Hierro – Isso não foi agora. Foram mais de cinco, seis meses. Antes a gente já tinha pensado. Eu me encontrei com outro líder deles (do grupo ligado a Master), o Pereira, em uma festa aqui em Porto Alegre. Conversamos. Posteriormente, ele me ligou e disse: "desde aquele dia que tu falou lá pra mim eu estou com isso na cabeça, estou falando com o meu pessoal. Acho que agora dá para se juntar, a maior parte da galera já está aceitando ir conversar contigo". Daí nasceu isso de juntar eu e o Master de novo.
Vocês tiveram uma briga feia e, a partir dela, houve um racha. Como está a relação entre vocês? Vocês irão ao Beira-Rio pacificamente?

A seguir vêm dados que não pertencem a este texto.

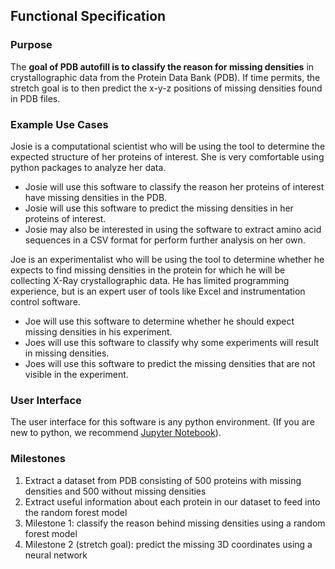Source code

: ## Functional Specification


### Purpose

The **goal of PDB autofill is to classify the reason for missing densities** in crystallographic data from the Protein Data Bank (PDB). If time permits, the stretch goal is to then predict the x-y-z positions of missing densities found in PDB files.


### Example Use Cases

Josie is a computational scientist who will be using the tool to determine the expected structure of her proteins of interest. She is very comfortable using python packages to analyze her data.

* Josie will use this software to classify the reason her proteins of interest have missing densities in the PDB.
* Josie will use this software to predict the missing densities in her proteins of interest.
* Josie may also be interested in using the software to extract amino acid sequences in a CSV format for perform further analysis on her own.


Joe is an experimentalist who will be using the tool to determine whether he expects to find missing densities in the protein for which he will be collecting X-Ray crystallographic data. He has limited programming experience, but is an expert user of tools like Excel and instrumentation control software.

* Joe will use this software to determine whether he should expect missing densities in his experiment.
* Joes will use this software to classify why some experiments will result in missing densities.
* Joes will use this software to predict the missing densities that are not visible in the experiment.


### User Interface

The user interface for this software is any python environment. (If you are new to python, we recommend [Jupyter Notebook](https://jupyter.org/install)).


### Milestones

1. Extract a dataset from PDB consisting of 500 proteins with missing densities and 500 without missing densities
2. Extract useful information about each protein in our dataset to feed into the random forest model
3. Milestone 1: classify the reason behind missing densities using a random forest model
4. Milestone 2 (stretch goal): predict the missing 3D coordinates using a neural network
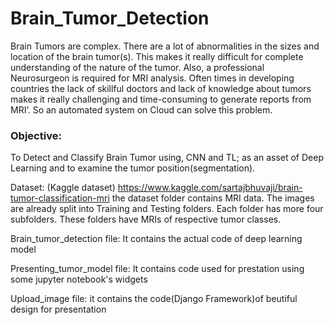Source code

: # Brain_Tumor_Detection

Brain Tumors are complex. There are a lot of abnormalities in the sizes and location of the brain tumor(s). This makes it really difficult for complete understanding of the nature of the tumor. Also, a professional Neurosurgeon is required for MRI analysis. Often times in developing countries the lack of skillful doctors and lack of knowledge about tumors makes it really challenging and time-consuming to generate reports from MRI’. So an automated system on Cloud can solve this problem.

### Objective:
To Detect and Classify Brain Tumor using, CNN and TL; as an asset of Deep Learning and to examine the tumor position(segmentation).

Dataset: (Kaggle dataset)
https://www.kaggle.com/sartajbhuvaji/brain-tumor-classification-mri
the dataset folder contains MRI data. The images are already split into Training and Testing folders.
Each folder has more four subfolders. These folders have MRIs of respective tumor classes.

Brain_tumor_detection file: It contains the actual code of deep learning model

Presenting_tumor_model file: It contains code used for prestation using some jupyter notebook's widgets

Upload_image file: it contains the code(Django Framework)of beutiful design for presentation
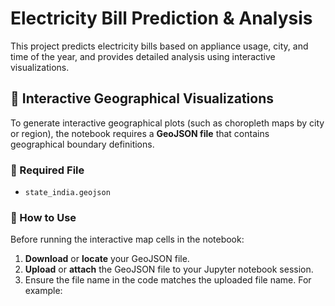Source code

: # Electricity Bill Prediction & Analysis

This project predicts electricity bills based on appliance usage, city, and time of the year, and provides detailed analysis using interactive visualizations.

## 📍 Interactive Geographical Visualizations

To generate interactive geographical plots (such as choropleth maps by city or region), the notebook requires a **GeoJSON file** that contains geographical boundary definitions.

### 📂 Required File

- `state_india.geojson`

### 📌 How to Use

Before running the interactive map cells in the notebook:

1. **Download** or **locate** your GeoJSON file.
2. **Upload** or **attach** the GeoJSON file to your Jupyter notebook session.
3. Ensure the file name in the code matches the uploaded file name. For example:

Hierro – Quando a gente se juntou para conversar cara a cara o primeiro dia, o que eu falei foi que a gente não tinha que esclarecer o que foi no passado, o que nos afastou. O primeiro passo já tinha sido dado, que era estar junto, e a gente tinha que pensar dali para frente. A ideia é fazer as coisas como fizemos da outra vez e tentar chegar onde a gente chegou.
Master – A gente sabe certinho as peças. Montamos aquilo tudo e acabamos destruindo. A gente sabe certinho como colar de novo essas peças para voltar ao que era.
O que levou a esse racha?
Master – Foi o crescimento. A gente subiu demais, aí o tombo foi grande também e inevitável.

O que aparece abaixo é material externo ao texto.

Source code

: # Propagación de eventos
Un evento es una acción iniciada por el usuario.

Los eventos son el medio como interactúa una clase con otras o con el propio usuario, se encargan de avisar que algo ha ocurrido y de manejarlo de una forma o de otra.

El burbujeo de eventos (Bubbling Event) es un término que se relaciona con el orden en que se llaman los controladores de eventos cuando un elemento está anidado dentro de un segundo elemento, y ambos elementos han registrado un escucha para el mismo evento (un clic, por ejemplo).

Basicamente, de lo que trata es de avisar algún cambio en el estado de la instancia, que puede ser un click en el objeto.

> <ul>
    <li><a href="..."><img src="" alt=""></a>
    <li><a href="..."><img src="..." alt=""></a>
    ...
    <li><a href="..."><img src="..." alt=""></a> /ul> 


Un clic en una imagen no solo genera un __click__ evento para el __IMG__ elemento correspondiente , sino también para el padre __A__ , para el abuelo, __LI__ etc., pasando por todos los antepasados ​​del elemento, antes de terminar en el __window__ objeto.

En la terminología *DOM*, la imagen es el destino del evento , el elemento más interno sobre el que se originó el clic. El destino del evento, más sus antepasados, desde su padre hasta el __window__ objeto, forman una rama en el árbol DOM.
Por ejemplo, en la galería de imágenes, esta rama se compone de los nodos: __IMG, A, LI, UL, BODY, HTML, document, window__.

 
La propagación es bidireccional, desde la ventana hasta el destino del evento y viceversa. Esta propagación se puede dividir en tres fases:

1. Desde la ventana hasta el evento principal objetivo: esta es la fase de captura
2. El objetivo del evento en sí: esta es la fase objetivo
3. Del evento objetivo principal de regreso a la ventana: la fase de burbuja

Hierro – Eu tenho a minha versão porque todo mundo pensa que o racha se deu ali em 2011, mas não foi. O Master sabe, a gente já estava afastado desde 2009. Lembro de uma viagem para Curitiba para a semifinal da Copa do Brasil. Aconteceram umas coisas lá que eu achei que devia me afastar deles. Comecei a dificultar as coisas para eles na torcida. Eles foram perdendo a vontade de estar comigo porque eu estava agindo de uma maneira, não querendo eles por perto. Chegou um momento que eles tomaram aquela atitude e decidiram que não dava mais para a gente ficar junto. E se separaram. A última vez que a gente tinha falado tinha sido em 2010, naquele jogo da fumaça contra o Estudiantes. Eu não dava mais acesso a eles em nada e eles queriam muito ir. Aí separamos um ônibus para eles, e eles foram. Depois dali, nunca mais. Era só guerra e guerra entre a gente.
A Popular está supostamente perdendo força por conta de episódios violentos que resultaram em sanções. Vocês têm um passado que também está ligado à violência. Como não repetir os mesmos erros?
Hierro – Tudo começou, lá atrás, com amizade. A gente era amigo, tinha interesses em comum fora do futebol. Eu estudava na PUC com um amigo que me levou. O que a gente pretende reconstruir é essa amizade. A gente não está se reunindo só para ir ao futebol. Estamos nos reunindo há vários dias já, voltando a ser amigos. Churrasco, cerveja, futebol, mesmo fora do estádio...
Master – Como sempre foi...
Hierro – Como era antigamente.
Master – Não era só "cancha". A gente vivia a semana toda juntos.
Como vocês pretendem lidar com o grupo ligado ao Giba do Trem, que está presente no Beira-Rio?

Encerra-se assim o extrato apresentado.